Ian Anderson is pushing back against those who want a reunion of longtime members of Jethro Tull, saying he prefers to work with the current lineup.

“I am rather bemused by the fan gossip surrounding who might be, or should be, at my side in concert," Anderson recently wrote on the band's official website. "All of the musicians in the current band have performed as members of Jethro Tull during the last decade. They are fine musicians, wonderful people and my closest friends."

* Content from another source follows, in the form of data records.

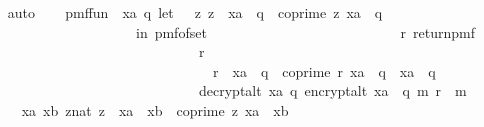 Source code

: \begin{isabellebody}
\ \ \isamarkupfalse%
\ auto\isanewline
\isanewline
\ \ \isamarkupfalse%
\ {\isacharquery}{\kern0pt}pmf{\isacharunderscore}{\kern0pt}fun{\isacharprime}{\kern0pt}{\isacharprime}{\kern0pt}{\isacharprime}{\kern0pt}\ {\isacharequal}{\kern0pt}\ {\isachardoublequoteopen}{\isasymlambda}xa{\isachardot}{\kern0pt}\ {\isasymlambda}q{\isachardot}{\kern0pt}\ {\isacharparenleft}{\kern0pt}let\ {\isasymZ}\ {\isacharequal}{\kern0pt}\ {\isacharbraceleft}{\kern0pt}z{\isachardot}{\kern0pt}\ z\ {\isacharless}{\kern0pt}\ xa\ {\isacharasterisk}{\kern0pt}\ q\ {\isasymand}\ coprime\ z\ {\isacharparenleft}{\kern0pt}xa\ {\isacharasterisk}{\kern0pt}\ q{\isacharparenright}{\kern0pt}{\isacharbraceright}{\kern0pt}\isanewline
\ \ \ \ \ \ \ \ \ \ \ \ \ \ \ \ \ \ \ \ \ \ in\ pmf{\isacharunderscore}{\kern0pt}of{\isacharunderscore}{\kern0pt}set\ {\isasymZ}\ {\isasymbind}\isanewline
\ \ \ \ \ \ \ \ \ \ \ \ \ \ \ \ \ \ \ \ \ \ \ \ \ {\isacharparenleft}{\kern0pt}{\isasymlambda}r{\isachardot}{\kern0pt}\ return{\isacharunderscore}{\kern0pt}pmf\isanewline
\ \ \ \ \ \ \ \ \ \ \ \ \ \ \ \ \ \ \ \ \ \ \ \ \ \ \ \ \ \ \ {\isacharparenleft}{\kern0pt}{\isacharparenleft}{\kern0pt}r\ {\isasymin}\ {\isasymZ}\ {\isasymor}\isanewline
\ \ \ \ \ \ \ \ \ \ \ \ \ \ \ \ \ \ \ \ \ \ \ \ \ \ \ \ \ \ \ \ \ r\ {\isacharless}{\kern0pt}\ xa\ {\isacharasterisk}{\kern0pt}\ q\ {\isasymand}\ coprime\ r\ {\isacharparenleft}{\kern0pt}xa\ {\isacharasterisk}{\kern0pt}\ q{\isacharparenright}{\kern0pt}\ {\isasymand}\ xa\ {\isasymnoteq}\ q{\isacharparenright}{\kern0pt}\ {\isasymor}\isanewline
\ \ \ \ \ \ \ \ \ \ \ \ \ \ \ \ \ \ \ \ \ \ \ \ \ \ \ \ \ \ \ decrypt{\isacharunderscore}{\kern0pt}alt\ xa\ q\ {\isacharparenleft}{\kern0pt}encrypt{\isacharunderscore}{\kern0pt}alt\ {\isacharparenleft}{\kern0pt}xa\ {\isacharasterisk}{\kern0pt}\ q{\isacharparenright}{\kern0pt}\ m\ r{\isacharparenright}{\kern0pt}\ {\isacharequal}{\kern0pt}\ m{\isacharparenright}{\kern0pt}{\isacharparenright}{\kern0pt}{\isacharparenright}{\kern0pt}{\isachardoublequoteclose}\isanewline
\ \ \isanewline
\ \ \isamarkupfalse%
\ {\isacharquery}{\kern0pt}{\isasymZ}\ {\isacharequal}{\kern0pt}\ {\isachardoublequoteopen}{\isasymlambda}xa\ xb{\isachardot}{\kern0pt}\ {\isacharbraceleft}{\kern0pt}{\isacharparenleft}{\kern0pt}z{\isacharcolon}{\kern0pt}{\isacharcolon}{\kern0pt}nat{\isacharparenright}{\kern0pt}{\isachardot}{\kern0pt}\ z\ {\isacharless}{\kern0pt}\ xa\ {\isacharasterisk}{\kern0pt}\ xb\ {\isasymand}\ coprime\ z\ {\isacharparenleft}{\kern0pt}xa\ {\isacharasterisk}{\kern0pt}\ xb{\isacharparenright}{\kern0pt}{\isacharbraceright}{\kern0pt}{\isachardoublequoteclose}\isanewline

\end{isabellebody}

In fact, Jethro Tull's lineup has been in flux from the very start, with Anderson leading an ever-changing group of members. But some -- such as Martin Barre (who joined a year after Anderson co-founded the band in 1967 and remained until 2011), Dave Pegg (1979-95) and Doane Perry (1984-2011) -- have become more popular than others. As Tull became a revolving door around Anderson over the years, the group was dotted with musicians like Mick Abrahams (who was in the band 1967-68) and Barriemore Barlow (1971-80).

Anderson began performing Jethro Tull tracks under his own name in 2011, and has now released a pair of sequels to the band's Thick as a Brick album as solo projects. And Barre issued his first album in a decade with 2013's Away With Words.

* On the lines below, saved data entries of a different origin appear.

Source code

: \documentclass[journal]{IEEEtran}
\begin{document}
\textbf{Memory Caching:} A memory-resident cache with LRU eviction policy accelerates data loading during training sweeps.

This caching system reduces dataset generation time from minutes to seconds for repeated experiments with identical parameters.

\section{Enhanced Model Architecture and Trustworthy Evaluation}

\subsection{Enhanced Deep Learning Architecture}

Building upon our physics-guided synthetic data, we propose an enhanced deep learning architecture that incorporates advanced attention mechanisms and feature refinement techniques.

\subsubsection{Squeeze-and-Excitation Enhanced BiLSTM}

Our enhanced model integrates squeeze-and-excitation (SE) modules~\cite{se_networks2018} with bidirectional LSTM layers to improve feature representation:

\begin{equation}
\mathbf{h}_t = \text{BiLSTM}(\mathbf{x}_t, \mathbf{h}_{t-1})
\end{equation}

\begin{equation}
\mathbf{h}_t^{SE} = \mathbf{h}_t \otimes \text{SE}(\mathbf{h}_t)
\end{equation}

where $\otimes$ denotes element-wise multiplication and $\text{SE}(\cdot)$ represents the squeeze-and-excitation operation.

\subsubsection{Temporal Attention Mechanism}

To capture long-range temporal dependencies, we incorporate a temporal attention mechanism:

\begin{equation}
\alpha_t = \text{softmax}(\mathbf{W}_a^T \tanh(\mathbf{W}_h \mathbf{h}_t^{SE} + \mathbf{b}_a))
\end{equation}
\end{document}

“There have been, arguably, 26 members of Jethro Tull over the years, a big extended family of musicians -- a family who are usually delighted to see each other again after a period of absence, but sometimes with the proviso that after a warm and welcoming cup of tea, they won't stay for lunch," Anderson wrote. "You know how it is. Each of them has brought great joy and musical success to me in their different and unique ways. But forgive us if we don't actually want to wake up in bed next to each other in the present day. I am sure they will feel the same -- especially after a veggie curry the night before.”

Anderson is keeping plenty busy, no matter who is by his side. He has announced a new project, Jethro Tull: The Rock Opera, just as Tull's Minstrel in the Gallery celebrates its 40th anniversary with a new reissue in May.